INSTRUCTIONS TO FOLLOW:
In the records below, find the line containing "## Предпосылки"; give it again exactly, along with every line that follows, and nothing else.

Plain-text document sources:
== Segment start ==

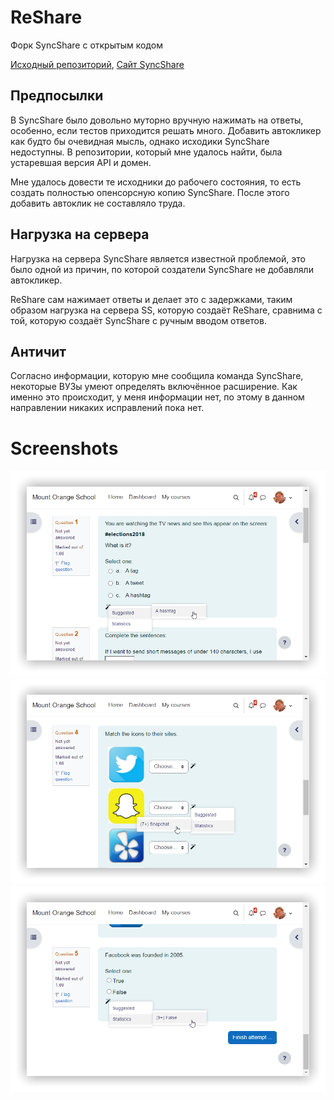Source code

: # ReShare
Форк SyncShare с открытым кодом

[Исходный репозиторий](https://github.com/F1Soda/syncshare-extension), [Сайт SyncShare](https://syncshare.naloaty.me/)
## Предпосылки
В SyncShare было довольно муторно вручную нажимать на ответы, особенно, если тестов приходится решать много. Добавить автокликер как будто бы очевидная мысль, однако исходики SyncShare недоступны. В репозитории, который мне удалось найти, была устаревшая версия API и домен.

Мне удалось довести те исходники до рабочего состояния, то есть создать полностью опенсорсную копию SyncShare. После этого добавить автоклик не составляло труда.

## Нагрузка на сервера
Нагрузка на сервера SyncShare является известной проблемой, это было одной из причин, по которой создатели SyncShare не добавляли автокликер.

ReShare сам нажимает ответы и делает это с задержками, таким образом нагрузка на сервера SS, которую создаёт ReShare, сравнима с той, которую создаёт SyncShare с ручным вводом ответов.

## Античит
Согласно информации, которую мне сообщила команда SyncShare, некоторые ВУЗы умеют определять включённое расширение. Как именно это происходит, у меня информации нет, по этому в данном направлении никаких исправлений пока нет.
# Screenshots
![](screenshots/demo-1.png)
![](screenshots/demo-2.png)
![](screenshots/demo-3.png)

== Segment end ==

EXERCISE SOLUTION:
## Предпосылки
В SyncShare было довольно муторно вручную нажимать на ответы, особенно, если тестов приходится решать много. Добавить автокликер как будто бы очевидная мысль, однако исходики SyncShare недоступны. В репозитории, который мне удалось найти, была устаревшая версия API и домен.

Мне удалось довести те исходники до рабочего состояния, то есть создать полностью опенсорсную копию SyncShare. После этого добавить автоклик не составляло труда.

## Нагрузка на сервера
Нагрузка на сервера SyncShare является известной проблемой, это было одной из причин, по которой создатели SyncShare не добавляли автокликер.

ReShare сам нажимает ответы и делает это с задержками, таким образом нагрузка на сервера SS, которую создаёт ReShare, сравнима с той, которую создаёт SyncShare с ручным вводом ответов.

## Античит
Согласно информации, которую мне сообщила команда SyncShare, некоторые ВУЗы умеют определять включённое расширение. Как именно это происходит, у меня информации нет, по этому в данном направлении никаких исправлений пока нет.
# Screenshots
![](screenshots/demo-1.png)
![](screenshots/demo-2.png)
![](screenshots/demo-3.png)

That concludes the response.